By: Maralee McKee
Digital photography has unlocked the once-private
door of the photo lab for all of us. Now, from
home, with a brief plug-in and a few_
quick clicks, we can share every captured
moment of our lives with the world in just
minutes, and for free.
Speedy and free are both good, especially these days when the only thing in shorter supply than our time is our money.
I don’t know about you, but I’m just now
getting how this whole digital photo thing
works. Honestly, I’m enjoying it.
With the new technology and some great
photo-sharing sites friends have told me about,
I’m uploading and downloading with the best
of them! (Or at least the rest of them.)
I only wish I had come to the digital table sooner. I feel like I’m showing up for dinner just as they’re clearing away dessert. My boys are 12 and 6. I’m disappointed that I missed so many opportunities to digitally capture their precious baby and toddler days!

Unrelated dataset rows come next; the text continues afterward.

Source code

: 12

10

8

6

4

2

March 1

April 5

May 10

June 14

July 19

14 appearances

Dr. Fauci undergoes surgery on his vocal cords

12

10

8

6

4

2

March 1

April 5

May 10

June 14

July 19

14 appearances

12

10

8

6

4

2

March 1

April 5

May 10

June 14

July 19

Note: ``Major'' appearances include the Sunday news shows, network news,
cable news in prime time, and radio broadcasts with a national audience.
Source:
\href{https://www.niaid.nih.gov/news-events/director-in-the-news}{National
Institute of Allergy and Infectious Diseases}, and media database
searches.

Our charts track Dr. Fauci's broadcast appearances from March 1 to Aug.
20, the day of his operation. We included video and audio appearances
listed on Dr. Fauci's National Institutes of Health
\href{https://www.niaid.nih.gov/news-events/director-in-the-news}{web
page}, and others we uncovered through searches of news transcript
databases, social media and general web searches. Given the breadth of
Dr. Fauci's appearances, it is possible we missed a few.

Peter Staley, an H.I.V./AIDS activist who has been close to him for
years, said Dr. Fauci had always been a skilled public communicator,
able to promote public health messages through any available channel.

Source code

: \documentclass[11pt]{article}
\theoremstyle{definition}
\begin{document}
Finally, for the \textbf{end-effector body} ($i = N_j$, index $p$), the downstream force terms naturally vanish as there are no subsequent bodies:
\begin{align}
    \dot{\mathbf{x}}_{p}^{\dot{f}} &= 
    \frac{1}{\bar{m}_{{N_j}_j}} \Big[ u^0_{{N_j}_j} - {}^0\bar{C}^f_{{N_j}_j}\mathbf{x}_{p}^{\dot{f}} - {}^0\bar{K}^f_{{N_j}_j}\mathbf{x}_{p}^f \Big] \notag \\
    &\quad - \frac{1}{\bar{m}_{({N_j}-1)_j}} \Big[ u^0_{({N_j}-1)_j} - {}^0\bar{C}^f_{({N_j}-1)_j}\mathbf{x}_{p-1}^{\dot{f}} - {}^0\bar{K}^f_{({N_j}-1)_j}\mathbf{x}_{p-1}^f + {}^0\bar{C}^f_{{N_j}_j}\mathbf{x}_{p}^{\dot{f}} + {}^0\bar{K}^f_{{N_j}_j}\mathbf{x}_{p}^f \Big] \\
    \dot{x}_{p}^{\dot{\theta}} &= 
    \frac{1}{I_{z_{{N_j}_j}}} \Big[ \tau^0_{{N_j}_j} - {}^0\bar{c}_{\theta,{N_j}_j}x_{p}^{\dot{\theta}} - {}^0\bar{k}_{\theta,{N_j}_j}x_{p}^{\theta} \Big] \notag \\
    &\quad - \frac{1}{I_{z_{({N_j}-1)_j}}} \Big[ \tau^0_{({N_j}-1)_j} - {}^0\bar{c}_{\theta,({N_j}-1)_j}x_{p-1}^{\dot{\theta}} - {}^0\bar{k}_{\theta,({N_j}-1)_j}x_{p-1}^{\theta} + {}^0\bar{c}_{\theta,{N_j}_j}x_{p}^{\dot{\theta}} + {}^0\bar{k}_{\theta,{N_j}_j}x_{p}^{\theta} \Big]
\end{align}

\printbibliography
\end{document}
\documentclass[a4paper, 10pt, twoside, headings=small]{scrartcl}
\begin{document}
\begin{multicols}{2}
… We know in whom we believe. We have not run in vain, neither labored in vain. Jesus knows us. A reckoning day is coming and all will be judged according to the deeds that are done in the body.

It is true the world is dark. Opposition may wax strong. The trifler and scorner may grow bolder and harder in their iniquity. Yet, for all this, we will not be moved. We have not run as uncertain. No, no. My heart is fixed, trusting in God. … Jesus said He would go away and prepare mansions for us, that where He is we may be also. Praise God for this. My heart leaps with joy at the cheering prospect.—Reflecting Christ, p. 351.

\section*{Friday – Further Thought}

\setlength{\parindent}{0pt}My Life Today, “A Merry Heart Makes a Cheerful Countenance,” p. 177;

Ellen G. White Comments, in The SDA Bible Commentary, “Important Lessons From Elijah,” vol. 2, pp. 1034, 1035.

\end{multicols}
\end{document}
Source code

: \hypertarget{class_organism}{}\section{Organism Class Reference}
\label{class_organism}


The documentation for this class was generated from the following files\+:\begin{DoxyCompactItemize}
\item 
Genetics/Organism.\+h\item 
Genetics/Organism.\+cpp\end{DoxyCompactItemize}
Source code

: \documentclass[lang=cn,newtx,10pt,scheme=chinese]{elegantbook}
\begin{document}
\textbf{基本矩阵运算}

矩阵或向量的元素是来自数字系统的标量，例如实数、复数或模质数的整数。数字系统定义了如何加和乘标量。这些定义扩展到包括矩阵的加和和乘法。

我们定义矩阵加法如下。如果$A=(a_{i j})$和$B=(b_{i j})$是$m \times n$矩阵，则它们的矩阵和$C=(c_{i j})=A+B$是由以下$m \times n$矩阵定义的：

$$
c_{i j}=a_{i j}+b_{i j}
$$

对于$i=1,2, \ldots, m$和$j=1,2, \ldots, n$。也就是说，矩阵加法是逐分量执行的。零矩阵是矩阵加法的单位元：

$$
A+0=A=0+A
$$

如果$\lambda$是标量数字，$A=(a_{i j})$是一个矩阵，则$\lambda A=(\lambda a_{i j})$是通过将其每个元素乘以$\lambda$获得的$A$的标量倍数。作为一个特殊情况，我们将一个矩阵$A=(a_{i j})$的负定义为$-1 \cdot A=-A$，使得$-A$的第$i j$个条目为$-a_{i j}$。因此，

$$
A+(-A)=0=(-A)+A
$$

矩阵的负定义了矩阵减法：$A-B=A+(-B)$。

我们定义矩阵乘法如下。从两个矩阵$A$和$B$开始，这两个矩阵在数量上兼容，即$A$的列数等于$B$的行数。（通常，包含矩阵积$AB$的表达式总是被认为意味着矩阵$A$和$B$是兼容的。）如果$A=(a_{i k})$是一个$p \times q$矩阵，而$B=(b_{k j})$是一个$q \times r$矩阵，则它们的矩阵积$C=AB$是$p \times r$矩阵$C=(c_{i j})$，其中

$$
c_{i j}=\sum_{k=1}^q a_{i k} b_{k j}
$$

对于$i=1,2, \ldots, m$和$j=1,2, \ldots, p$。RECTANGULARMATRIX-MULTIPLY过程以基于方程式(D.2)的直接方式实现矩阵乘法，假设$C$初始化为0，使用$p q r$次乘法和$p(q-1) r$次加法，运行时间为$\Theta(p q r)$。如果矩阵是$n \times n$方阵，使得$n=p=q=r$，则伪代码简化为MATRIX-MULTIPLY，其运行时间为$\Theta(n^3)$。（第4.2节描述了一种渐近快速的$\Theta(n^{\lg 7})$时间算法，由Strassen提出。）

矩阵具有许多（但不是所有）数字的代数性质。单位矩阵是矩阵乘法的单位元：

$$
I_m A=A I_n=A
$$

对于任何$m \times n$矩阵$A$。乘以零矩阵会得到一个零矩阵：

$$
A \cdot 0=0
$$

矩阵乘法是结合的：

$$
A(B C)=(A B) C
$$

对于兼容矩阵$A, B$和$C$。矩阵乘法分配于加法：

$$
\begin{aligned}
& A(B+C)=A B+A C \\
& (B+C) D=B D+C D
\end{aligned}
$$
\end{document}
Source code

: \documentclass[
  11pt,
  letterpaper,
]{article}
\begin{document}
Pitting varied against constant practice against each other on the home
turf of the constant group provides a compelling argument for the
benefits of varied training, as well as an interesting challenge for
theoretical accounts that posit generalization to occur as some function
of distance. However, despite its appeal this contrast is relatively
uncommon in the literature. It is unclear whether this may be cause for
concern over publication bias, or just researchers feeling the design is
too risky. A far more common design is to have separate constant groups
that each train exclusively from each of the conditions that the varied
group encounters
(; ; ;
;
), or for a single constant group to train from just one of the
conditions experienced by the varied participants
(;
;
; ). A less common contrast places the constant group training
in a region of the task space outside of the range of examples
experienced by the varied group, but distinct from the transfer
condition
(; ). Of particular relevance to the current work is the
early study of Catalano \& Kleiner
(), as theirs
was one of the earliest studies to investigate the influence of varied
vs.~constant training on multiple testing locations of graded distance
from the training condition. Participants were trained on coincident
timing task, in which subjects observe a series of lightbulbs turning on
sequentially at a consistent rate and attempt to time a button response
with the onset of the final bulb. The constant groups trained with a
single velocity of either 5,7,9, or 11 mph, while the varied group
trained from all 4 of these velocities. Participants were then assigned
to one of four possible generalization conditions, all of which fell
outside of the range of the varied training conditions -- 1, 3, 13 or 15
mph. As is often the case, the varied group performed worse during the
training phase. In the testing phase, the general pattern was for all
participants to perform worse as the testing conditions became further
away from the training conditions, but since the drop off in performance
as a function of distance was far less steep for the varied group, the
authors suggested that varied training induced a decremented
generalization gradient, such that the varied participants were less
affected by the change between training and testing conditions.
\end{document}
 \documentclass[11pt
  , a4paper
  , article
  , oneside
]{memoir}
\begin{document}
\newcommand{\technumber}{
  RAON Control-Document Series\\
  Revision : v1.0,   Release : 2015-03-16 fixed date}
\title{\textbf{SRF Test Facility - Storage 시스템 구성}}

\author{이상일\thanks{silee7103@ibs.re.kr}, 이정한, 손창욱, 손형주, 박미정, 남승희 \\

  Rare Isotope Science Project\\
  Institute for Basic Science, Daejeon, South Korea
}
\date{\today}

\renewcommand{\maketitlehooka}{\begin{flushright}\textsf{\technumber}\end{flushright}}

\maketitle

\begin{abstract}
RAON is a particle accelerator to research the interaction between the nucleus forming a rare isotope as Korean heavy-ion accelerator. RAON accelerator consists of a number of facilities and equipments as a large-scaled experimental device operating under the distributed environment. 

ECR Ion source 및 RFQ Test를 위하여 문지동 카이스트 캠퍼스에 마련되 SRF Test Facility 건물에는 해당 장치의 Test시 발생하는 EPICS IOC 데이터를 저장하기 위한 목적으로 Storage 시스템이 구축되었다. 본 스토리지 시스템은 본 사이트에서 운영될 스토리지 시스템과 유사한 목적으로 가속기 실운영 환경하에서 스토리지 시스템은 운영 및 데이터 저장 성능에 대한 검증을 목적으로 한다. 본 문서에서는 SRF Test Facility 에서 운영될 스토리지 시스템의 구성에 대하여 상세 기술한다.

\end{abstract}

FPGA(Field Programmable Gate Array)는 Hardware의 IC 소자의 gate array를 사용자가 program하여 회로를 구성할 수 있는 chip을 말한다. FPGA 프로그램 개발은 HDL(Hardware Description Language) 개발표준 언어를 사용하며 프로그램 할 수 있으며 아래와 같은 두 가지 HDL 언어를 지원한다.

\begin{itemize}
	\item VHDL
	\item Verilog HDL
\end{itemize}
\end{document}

With this new technology come opportunities for us to initiate polite boundaries and common expectations — in essence, new etiquette rules for our photo sharing.
Here are a few to get us started. I’m sure there are more.
Your aunt might be just 45 but just not that into computers. She may use hers only to send emails back and forth, and she might have no idea how to size, edit, or print out pictures on photo paper, and no desire to learn.
As for generational differences, even if Great Grandma has a laptop, she’ll probably be more comfortable bringing a brag book of photos of the new baby in the family to share with her peers than she ever would be gathering them around her computer screen to view your latest slideshow.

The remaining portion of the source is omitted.